Mario let out a secret that may have put other drivers at ease, had they known, after they raced against him in the practice sessions at CART races across the country. Since the camera car was carrying an extra 60 pounds and since the car did not have to meet CART's scrutinering, the Newman-Haas team made sure that the car Mario was using had a little extra power. Mario said that he had an extra two hundred horsepower in the camera car. Andretti noted that several drivers were not able to pass him, even with the huge IMAX camera mounted to the top of the car.
The film is the story of Michael Andretti's development of his Lola race car.
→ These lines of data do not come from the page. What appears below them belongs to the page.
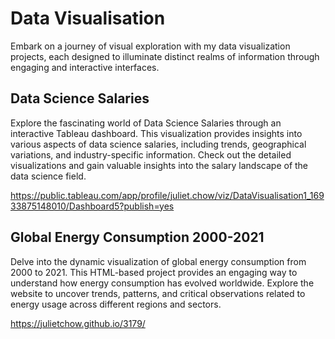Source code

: # Data Visualisation
Embark on a journey of visual exploration with my data visualization projects, each designed to illuminate distinct realms of information through engaging and interactive interfaces.

## Data Science Salaries
Explore the fascinating world of Data Science Salaries through an interactive Tableau dashboard. This visualization provides insights into various aspects of data science salaries, including 
trends, geographical variations, and industry-specific information. Check out the detailed visualizations and gain valuable insights into the salary landscape of the data science field.

https://public.tableau.com/app/profile/juliet.chow/viz/DataVisualisation1_16933875148010/Dashboard5?publish=yes

## Global Energy Consumption 2000-2021
Delve into the dynamic visualization of global energy consumption from 2000 to 2021. This HTML-based project provides an engaging way to understand how energy consumption has evolved 
worldwide. Explore the website to uncover trends, patterns, and critical observations related to energy usage across different regions and sectors.

https://julietchow.github.io/3179/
From the original mock up to the car's first win we are treated to an inside view of the Andretti's racing world. When Michael talks about the car being loose or pushing, we are not given an explanation of these terms. For the casual viewer the emotions of the moment are captured by the sweat on Michael's brow and the exasperated look on Michael's face. Anyone could tell the car is not running well.
Intertwined in this story is the story of Don Lyons and the restoration of Mario's Dean Van Lines Kuzma Roadster which Mario drove in the mid 60s. Mario is reunited with the roadster after Lyons spent two years restoring the car.
Filmed at Sebring, Michigan, Mid-Ohio, Toronto and Road America, the film gives the viewer a great sensation of speed. As Michael said after one screening "Gee, I didn't realize we went that fast". The audio is superb and when played at the levels it was Wednesday night, sounds just like you were standing trackside. There is no difference. Ear plugs may be necessary for those with sensitive ears.
Engineers will enjoy this film as it gives one a chance to view components of the car in action at IMAX size. Director Stephen Low spoke of a screening with Lola designer Eric Broadley where the designer sat through five screenings in order to watch the vibrations of the rear wing in action.
This film should be enjoyable for a wide range of audiences. Race fans will love it and will probably want to see it more than one. The Liberty Science Center theater is an OMNIMAX theater which is shown on a huge curved screen. I thought that this format moved too much of the film into one's peripheral vision. I look forward to seeing the film again on a flat IMAX screen.